I love shopping as much as I love country music and writing short stories — a lot. Yes, I get yelled at almost every time I get something new. I need to save my money for important things, like for my sorority or for medical issues that could suddenly arise, or for utilities at my house next year off campus.

However, my mental well-being is not something I can ignore.

I can't push the good feelings aside to save 30 or 40 bucks a month. I don't want to feel as low as I've felt about myself anymore. I'm tired of feeling sad or angry at who I am, and I want to learn how to accept myself as I am. Buying myself something new, like clothes, is what offers a positive light to view myself under.

Whether you treat yourself to dinner at your favorite restaurant, or to face masks, or to a new movie when it comes out — don't be afraid to do it. Put yourself first and you'll realize your worth and how much you've been ignoring it in the face of poor confidence.

My confidence isn't back up to where it used to be, but it's getting there.

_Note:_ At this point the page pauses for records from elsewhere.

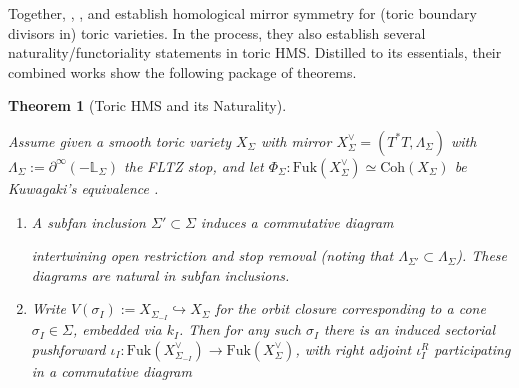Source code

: \documentclass[11pt]{amsart}
\newtheorem{thm}{Theorem}[section]
\theoremstyle{definition}
\theoremstyle{remark}
\newcommand{\Coh}{\mathrm{Coh}}
\newcommand{\Fuk}{\mathrm{Fuk}}
\numberwithin{equation}{section}
\begin{document}
Together, \cite{FLTZ}, \cite{Kuwagaki}, and \cite{gammage2022mirror} establish homological mirror symmetry for (toric boundary divisors in) toric varieties. In the process, they also establish several naturality/functoriality statements in toric HMS. Distilled to its essentials, their combined works show the following package of theorems.

\begin{thm}[Toric HMS and its Naturality]\label{toric HMS natural}

Assume given a smooth toric variety $X_\Sigma$ with mirror $X_\Sigma^\vee = (T^*T,\Lambda_\Sigma)$ with $\Lambda_\Sigma:=\partial^\infty(-\mathbb{L}_\Sigma)$ the FLTZ stop, and let $\Phi_\Sigma \colon \Fuk(X^\vee_\Sigma) \simeq \Coh(X_\Sigma)$ be Kuwagaki’s equivalence \cite{Kuwagaki}.

\begin{enumerate}
    \item A subfan inclusion $\Sigma' \subset \Sigma$ induces a commutative diagram \begin{center}
\end{center}
intertwining open restriction and stop removal (noting that $\Lambda_{\Sigma'} \subset \Lambda_{\Sigma}$). These diagrams are natural in subfan inclusions.

\item Write $V(\sigma_I) := X_{\Sigma_{-I}}\hookrightarrow X_\Sigma$ for the orbit closure corresponding to a cone $\sigma_I \in \Sigma$, embedded via $k_I$. Then for any such $\sigma_I$ there is an induced sectorial pushforward $\iota_I: \Fuk(X^\vee_{\Sigma_{-I}})\to \Fuk(X^\vee_\Sigma)$, with right adjoint $\iota_I^R$ participating in a commutative diagram 
\begin{center}
\end{center}


\end{enumerate}
\end{thm}
\end{document}

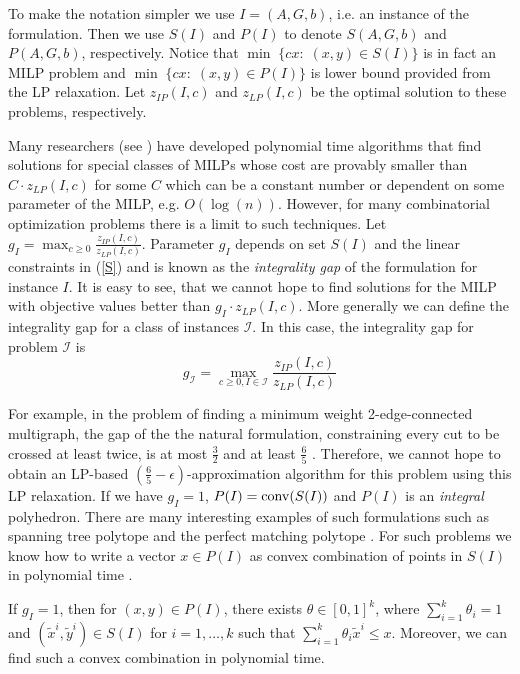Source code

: \documentclass[runningheads]{llncs}
\begin{document}
To make the notation simpler we use $I=(A,G,b)$, i.e. an instance of the formulation. Then we use $S(I)$ and $P(I)$ to denote $S(A,G,b)$ and $P(A,G,b)$, respectively. Notice that $\min \;\{cx:\; (x,y) \in S(I)\}$ is in fact an MILP problem and $\min \;\{cx:\;(x,y)\in P(I) \}$ is lower bound provided from the LP relaxation. Let $z_{IP}(I,c)$ and $z_{LP}(I,c)$ be the optimal solution to these problems, respectively.


Many researchers (see \cite{vazirani,sw}) have developed polynomial time algorithms that find solutions for special classes of MILPs whose cost are provably smaller than $C\cdot z_{LP}(I,c)$ for some $C$ which can be a constant number or dependent on some parameter of the MILP, e.g. $O(\log(n))$. However, for many combinatorial optimization problems there is a limit to such techniques. Let $g_I= \max_{c\geq 0}\frac{z_{IP}(I,c)}{z_{LP}(I,c)}$. Parameter $g_I$ depends on set $S(I)$ and the linear constraints in (\ref{S}) and is known as the \textit{integrality gap} of the formulation for instance $I$. It is easy to see, that we cannot hope to find solutions for the MILP with objective values better than $g_I\cdot z_{LP}(I,c)$. More generally we can define the integrality gap for a class of instances $\mathcal{I}$. In this case, the integrality gap for problem $\mathcal{I}$ is
\begin{equation}
g_\mathcal{I} = \max_{c\geq 0 , I\in\mathcal{I}}\frac{z_{IP}(I,c)}{z_{LP}(I,c)}
\end{equation}


For example, in the problem of finding a minimum weight 2-edge-connected multigraph, the gap of the the natural formulation, constraining every cut to be crossed at least twice, is at most $\frac{3}{2}$ \cite{Wolsey1980} and at least $\frac{6}{5}$ \cite{carr-ravi}. Therefore, we cannot hope to obtain an LP-based $(\frac{6}{5}-\epsilon)$-approximation algorithm for this problem using this LP relaxation. If we have $g_I=1$, $P(I)=\operatorname{conv}(S(I))$ and $P(I)$ is an \textit{integral} polyhedron. There are many interesting examples of such formulations such as spanning tree polytope and the perfect matching polytope \cite{schrijver}. For such problems we know how to write a vector $x\in P(I)$ as convex combination of points in $S(I)$ in polynomial time \cite{cons-cara}.

\begin{proposition}\label{cara}
	If $g_I=1$, then for $(x,y)\in P(I)$, there exists $\theta \in [0,1]^k$, where $\sum_{i=1}^{k}\theta_i =1$ and $(\tilde{x}^i,\tilde{y}^i)\in S(I)$ for $i=1,\ldots,k$ such that $\sum_{i=1}^{k}\theta_i \tilde{x}^i\leq x$. Moreover, we can find such a convex combination in polynomial time.
\end{proposition}
\end{document}
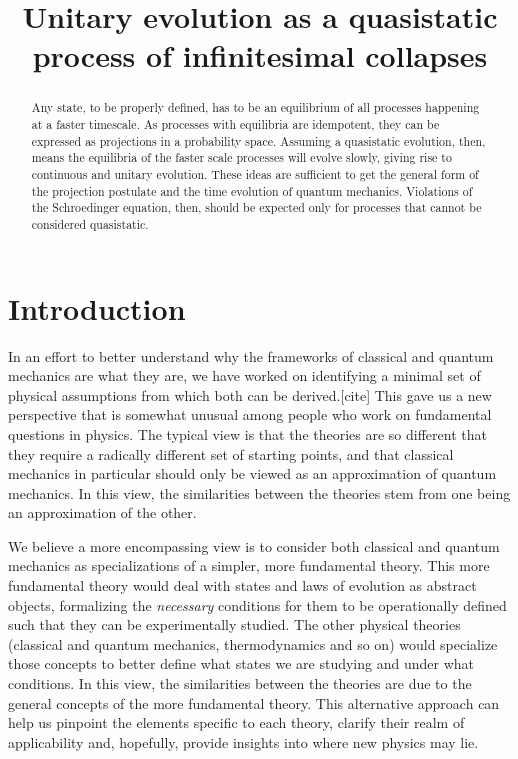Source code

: \documentclass[11pt]{article}
\begin{document}
\title{Unitary evolution as a quasistatic process of infinitesimal collapses}

\maketitle

\begin{abstract}
Any state, to be properly defined, has to be an equilibrium of all processes happening at a faster timescale. As processes with equilibria are idempotent, they can be expressed as projections in a probability space. Assuming a quasistatic evolution, then, means the equilibria of the faster scale processes will evolve slowly, giving rise to continuous and unitary evolution. These ideas are sufficient to get the general form of the projection postulate and the time evolution of quantum mechanics. Violations of the Schroedinger equation, then, should be expected only for processes that cannot be considered quasistatic.
\end{abstract}


\section{Introduction}

In an effort to better understand why the frameworks of classical and quantum mechanics are what they are, we have worked on identifying a minimal set of physical assumptions from which both can be derived.[cite] This gave us a new perspective that is somewhat unusual among people who work on fundamental questions in physics. The typical view is that the theories are so different that they require a radically different set of starting points, and that classical mechanics in particular should only be viewed as an approximation of quantum mechanics. In this view, the similarities between the theories stem from one being an approximation of the other.

We believe a more encompassing view is to consider both classical and quantum mechanics as specializations of a simpler, more fundamental theory. This more fundamental theory would deal with states and laws of evolution as abstract objects, formalizing the \emph{necessary} conditions for them to be operationally defined such that they can be experimentally studied. The other physical theories (classical and quantum mechanics, thermodynamics and so on) would specialize those concepts to better define what states we are studying and under what conditions. In this view, the similarities between the theories are due to the general concepts of the more fundamental theory. This alternative approach can help us pinpoint the elements specific to each theory, clarify their realm of applicability and, hopefully, provide insights into where new physics may lie.
\end{document}
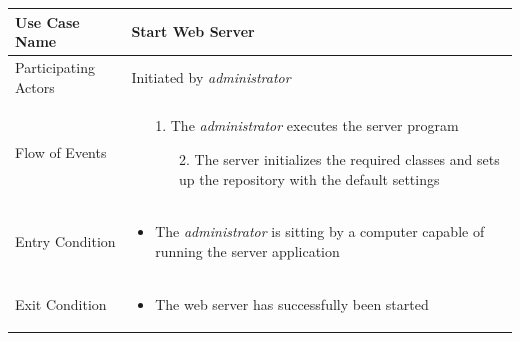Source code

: \begin{center}
	\begin{tabular}{ | l | p{10cm} |  }
		 \hline
		Use Case Name & Start Web Server \\ \hline
		Participating Actors & Initiated by \emph{administrator} \\ \hline
		Flow of Events & \begin{enumerate}
						\item[1.] The \emph{administrator} executes the server program
						\begin{enumerate}
							\item[2.] The server initializes the required classes and sets up the repository with the default settings
						\end{enumerate}
					\end{enumerate} \\ \hline
		Entry Condition & \begin{itemize}
						\item The \emph{administrator} is sitting by a computer capable of running the server application
					\end{itemize} \\ \hline
		Exit Condition & \begin{itemize}
						\item The web server has successfully been started
					\end{itemize} \\
		\hline
	\end{tabular}
\end{center}

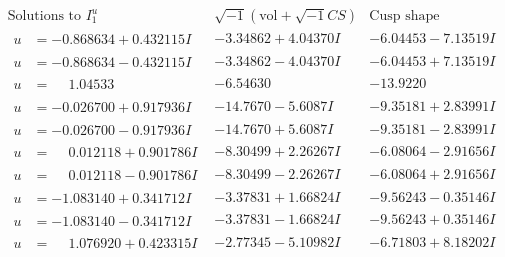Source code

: \documentclass[1p]{elsarticle_modified}
\theoremstyle{definition}
\newcommand{\I}{\sqrt{-1}}
\begin{document}
$$\begin{array}{c|c|c}  
\text{Solutions to }I^u_{1}& \I (\text{vol} + \sqrt{-1}CS) & \text{Cusp shape}\\
 \hline 
\begin{aligned}
u &= -0.868634 + 0.432115 I\end{aligned}
 & -3.34862 + 4.04370 I & -6.04453 - 7.13519 I \\ \hline\begin{aligned}
u &= -0.868634 - 0.432115 I\end{aligned}
 & -3.34862 - 4.04370 I & -6.04453 + 7.13519 I \\ \hline\begin{aligned}
u &= \phantom{-}1.04533\phantom{ +0.000000I}\end{aligned}
 & -6.54630\phantom{ +0.000000I} & -13.9220\phantom{ +0.000000I} \\ \hline\begin{aligned}
u &= -0.026700 + 0.917936 I\end{aligned}
 & -14.7670 - 5.6087 I & -9.35181 + 2.83991 I \\ \hline\begin{aligned}
u &= -0.026700 - 0.917936 I\end{aligned}
 & -14.7670 + 5.6087 I & -9.35181 - 2.83991 I \\ \hline\begin{aligned}
u &= \phantom{-}0.012118 + 0.901786 I\end{aligned}
 & -8.30499 + 2.26267 I & -6.08064 - 2.91656 I \\ \hline\begin{aligned}
u &= \phantom{-}0.012118 - 0.901786 I\end{aligned}
 & -8.30499 - 2.26267 I & -6.08064 + 2.91656 I \\ \hline\begin{aligned}
u &= -1.083140 + 0.341712 I\end{aligned}
 & -3.37831 + 1.66824 I & -9.56243 - 0.35146 I \\ \hline\begin{aligned}
u &= -1.083140 - 0.341712 I\end{aligned}
 & -3.37831 - 1.66824 I & -9.56243 + 0.35146 I \\ \hline\begin{aligned}
u &= \phantom{-}1.076920 + 0.423315 I\end{aligned}
 & -2.77345 - 5.10982 I & -6.71803 + 8.18202 I \\ \hline\begin{aligned}

\end{aligned}
\end{array}$$
\end{document}
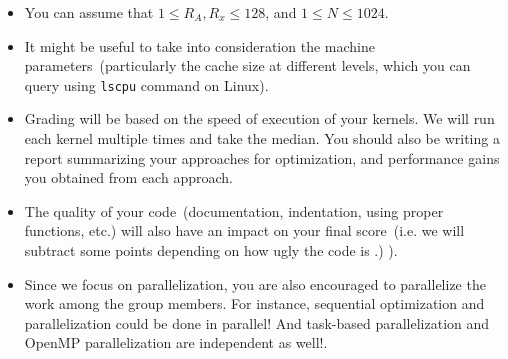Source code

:\documentclass{article}
\begin{document}
\begin{itemize}

\item You can assume that $1 \le R_A, R_x \le 128$, and $1 \le N \le 1024$.

\item It might be useful to take into consideration the machine parameters~(particularly the cache size at different levels, which you can query using \texttt{lscpu} command on Linux).

\item Grading will be based on the speed of execution of your kernels.
We will run each kernel multiple times and take the median.
You should also be writing a report summarizing your approaches for optimization, and performance gains you obtained from each approach.

\item The quality of your code~(documentation, indentation, using proper functions, etc.) will also have an impact on your final score~(i.e. we will subtract some points depending on how ugly the code is .) ).

\item Since we focus on parallelization, you are also encouraged to parallelize the work among the group members.
For instance, sequential optimization and parallelization could be done in parallel!
And task-based parallelization and OpenMP parallelization are independent as well!.

\end{itemize}
\end{document}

It may not be the most cash efficient method of self-love, but my body positivity is better than it was a few months ago. Aerie and American Eagle have really helped me become happier with my body, and I can't thank them enough for being more inclusive for people like me who are learning to love themselves again in a new body.

There is a light at the end of the tunnel for all of us hoping to promote our own body positivity, and it could all start with a simple purchase from your favorite store after you read this.